MATERIAL TO PROCESS START

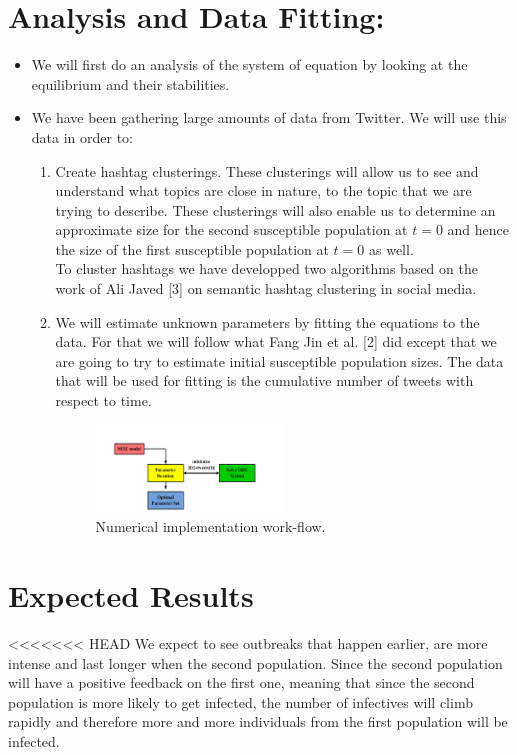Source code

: \documentclass{article}
\begin{document}
\section{Analysis and Data Fitting:}
\begin{itemize}
\item We will first do an analysis of the system of equation by looking at the equilibrium and their stabilities. 
\item We have been gathering large amounts of data from Twitter. We will use this data in order to:
\begin{enumerate}
\item Create hashtag clusterings. These clusterings will allow us to see and understand what topics are close in nature, to the topic that we are trying to describe. These clusterings will also enable us to determine an approximate size for the second susceptible population at $t=0$ and hence the size of the first susceptible population at $t=0$ as well.
\\To cluster hashtags we have developped two algorithms based on the work of Ali Javed [3] on semantic hashtag clustering in social media. 
\item We will estimate unknown parameters by fitting the equations to the data.  For that we will follow what Fang Jin et al. [2] did except that we are going to try to estimate initial susceptible population sizes. The data that will be used for fitting is the cumulative number of tweets with respect to time. \\
\begin{figure}[h]
\centering
\includegraphics[width=0.5\textwidth]{workflow.png}
\caption{Numerical implementation work-flow.}
\end{figure}

\end{enumerate}

\end{itemize}
\section{Expected Results}
<<<<<<< HEAD
We expect to see outbreaks that happen earlier, are more intense and last longer when the second population. Since the second population will have a positive feedback on the first one, meaning that since the second population is more likely to get infected, the number of infectives will climb rapidly and therefore more and more individuals from the first population will be infected.
\end{document}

MATERIAL TO PROCESS END

* PROBLEM STATEMENT
How many of the lines above include the word "have"? Only the number should be given.

* RESPONSE FOR THIS EXERCISE
3